The logistics of near-shoring are not the only force at work. The rise of nationalistic sentiments and President Donald Trump’s pledge to bring more manufacturing activity to the United States are further causing companies to evaluate their domestic plans in a way that could benefit Podmore Manufacturing.
To accommodate the expected demand under the new political reality, the company is rethinking how it markets itself. “We haven’t done much in the way of trade shows in our history – most of our work has been word of mouth – but we’re trying to hit more trade shows to take advantage of that,” Podmore says. “We grew this business literally for 33 years and didn’t do any advertising. We couldn’t keep up with the amount of work our current customers were pushing toward us and that’s how we always grew.”

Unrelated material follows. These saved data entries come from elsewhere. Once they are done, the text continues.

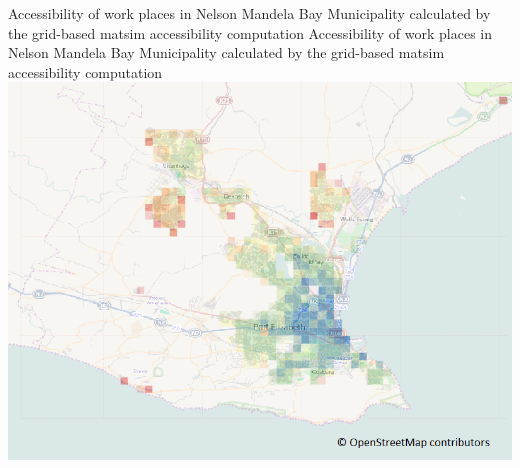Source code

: 
%

\createfigure%
{Accessibility of work places in Nelson Mandela Bay Municipality calculated
	by the grid-based \gls{matsim} accessibility computation}%
{Accessibility of work places in Nelson Mandela Bay Municipality calculated
	by the grid-based \gls{matsim} accessibility computation}%
{\label{fig:accessibility-nmbm}}%
{\includegraphics[width=0.99\hsize]{extending/figures/accessibility/w_freeSpeed_snapshot.png}}%
{}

Podmore’s father, Barry Podmore, emigrated from England to the United States in 1976 and founded his namesake company, Barry Podmore Inc., in Massachusetts in 1982. Kerry Podmore joined the company three years later. At the time, Barry Podmore Inc. was truly a family business, consisting only of Kerry Podmore, his parents, one other person and 12 CAM machines. The company moved a few times as it grew, reaching 10 employees and 33 production machines by the time it relocated to its current facility in Pittsfield, N.H.
The bursting of the dot-com bubble in 2000-2001 slowed down the electronics and telecommunications industry. To offset the decline in business from its traditional customers, Barry Podmore Inc. needed to expand its capabilities. The company invested in its first CNC machines and added the ability to complete screen printing jobs. The company has continued to invest in its equipment and its 40 employees now operate 96 CNC and CAM production machines in a 35,000-square-foot facility. In 2015, it was renamed Podmore Manufacturing.
Although the business still carries the Podmore name, the family no longer owns it. In 2009, Barry Podmore sold 100 percent of his shares to the company’s employee stock ownership plan. The move didn’t change the management of the company, but it gave workers a much larger stake in Podmore Manufacturing’s success. “When people are working for themselves they are a little more motivated,” Kerry Podmore says.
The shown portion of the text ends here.